Biscuit didn't start matting until 9 months but he has very thick fur too, which also sheds when I run a comb through it, but not on any floors or furniture. I can collect about a cotton wool ball's worth each time I comb him all over. I use a Karlie comb, which Colin is using too - recommended by Embee with Flo & Remy. This is the only tool that I can use to get through Biscuit's fur.


----------



## colpa110 (Jul 5, 2011)

lady amanda said:


> Lady was the same as betty...never really shed her puppy fur...but at just about 6 months she became a matty mess!!!
> her coat has calmed a bit now too...but I do also tend to keep her a bit shorter than I used to which probably helps....but her hairs is so thick that alot of matts hide in there , and I can't get a slicker brush right through her hair at all...I end up using a comb most of the time.....Colin...what do you use on Betty...not that you are the grooming guru.

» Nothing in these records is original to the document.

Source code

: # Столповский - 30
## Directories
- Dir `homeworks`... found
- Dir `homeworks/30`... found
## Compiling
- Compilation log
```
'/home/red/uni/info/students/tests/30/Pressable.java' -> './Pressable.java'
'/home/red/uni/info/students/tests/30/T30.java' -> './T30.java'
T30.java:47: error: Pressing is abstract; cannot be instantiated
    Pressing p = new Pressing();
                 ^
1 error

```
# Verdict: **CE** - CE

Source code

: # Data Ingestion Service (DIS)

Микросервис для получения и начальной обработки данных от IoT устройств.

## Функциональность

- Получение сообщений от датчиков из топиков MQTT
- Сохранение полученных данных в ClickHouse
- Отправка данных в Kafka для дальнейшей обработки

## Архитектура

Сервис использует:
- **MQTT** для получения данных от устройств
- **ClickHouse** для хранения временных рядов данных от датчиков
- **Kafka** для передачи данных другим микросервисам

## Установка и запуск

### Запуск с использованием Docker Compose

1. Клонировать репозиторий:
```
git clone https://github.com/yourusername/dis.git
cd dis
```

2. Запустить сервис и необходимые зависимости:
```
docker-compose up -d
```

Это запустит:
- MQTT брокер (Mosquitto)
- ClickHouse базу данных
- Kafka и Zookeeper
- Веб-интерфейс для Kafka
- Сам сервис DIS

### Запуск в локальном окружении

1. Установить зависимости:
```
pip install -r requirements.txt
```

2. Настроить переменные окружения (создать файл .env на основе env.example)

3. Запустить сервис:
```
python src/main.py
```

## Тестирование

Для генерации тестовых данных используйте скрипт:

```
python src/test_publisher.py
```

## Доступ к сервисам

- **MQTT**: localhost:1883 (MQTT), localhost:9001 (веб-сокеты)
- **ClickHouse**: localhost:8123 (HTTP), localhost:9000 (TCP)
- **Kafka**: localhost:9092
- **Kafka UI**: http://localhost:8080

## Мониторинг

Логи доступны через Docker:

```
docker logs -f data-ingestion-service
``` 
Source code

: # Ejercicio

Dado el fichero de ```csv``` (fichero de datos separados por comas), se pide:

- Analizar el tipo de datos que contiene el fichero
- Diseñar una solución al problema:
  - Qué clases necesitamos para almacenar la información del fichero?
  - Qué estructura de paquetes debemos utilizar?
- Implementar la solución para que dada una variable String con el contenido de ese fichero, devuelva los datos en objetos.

I have a whole host of combs and brushes. The Karli coarse comb is good as you can (sort of ) run it through the coat but as the teeth are quite wide apart small knots/matts can slip through. I try to use mainly a ball pin slicker as it is not as harsh as the regular ones. If I come across any matts I try to break them down with a matt splitter and matt breaker first then use the Les Pooches brushes as they are quite robust ( but Betty hates them!!). I try not to concentrate on one area/knot for too long at a time as Betty gets distressed...I brush elsewhere then go back to it for another go and so on until the job is done. I used to brush every day without fail but can now skip the odd day without paying the price!! I have read that other people groom their dogs when wet but with Betty's fur it is completely impossible - even if it is slightly damp it is a nightmare - thank god for dog blasters!!
I always groom Betty on a grooming table as it makes a huge difference too - one evening last week I thought I would just try to brush her whilst she was on the sofa....no chance ...she is off like a shot!! I do believe that having the right tools makes life a lot easier


----------



## lady amanda (Nov 26, 2010)

awesome...I will look into seeing if I can get one of those here. her fur is just so thick...and when I comb her I get balls of fluff...so it is totally needed.


----------



## lady amanda (Nov 26, 2010)

alright then....I will just have to start my Christmas list! will be worth it to do myself for when we have 2 poos.


----------



## Ali79 (Mar 30, 2011)

Beau was around 6 months too though I do groom her as soon as I find one as she tends to like to sleep next to me on the sofa so I have a bag with brushes etc to hand in case I find one whilst stroking her! She does have quite long fur but it is also quite fine so can see any matts quite easily


----------



## Rufini (Sep 9, 2011)

Vincent was the same as Betty and Lady, no shedding as a pup but from ~6 months matts from hell appeared (and a slightly bashful/guilty visit to the groomers to get rid of the matts). 
Warning though, we think Vincent has been slightly affected by us trying to brush matts out so now hates being brushed and put up his non violent resistance (he never ever growls or bites, but shuffles away and rolls about to avoiod the brush).
We've been working hard to get him used to it and now he's ok on the body but his ears are a no go area  so we're having to have his silky ears cut shot (the hair!!! not his actual ears......)


----------



## colpa110 (Jul 5, 2011)

lady amanda said:


> awesome...I will look into seeing if I can get one of those here. her fur is just so thick...and when I comb her I get balls of fluff...so it is totally needed.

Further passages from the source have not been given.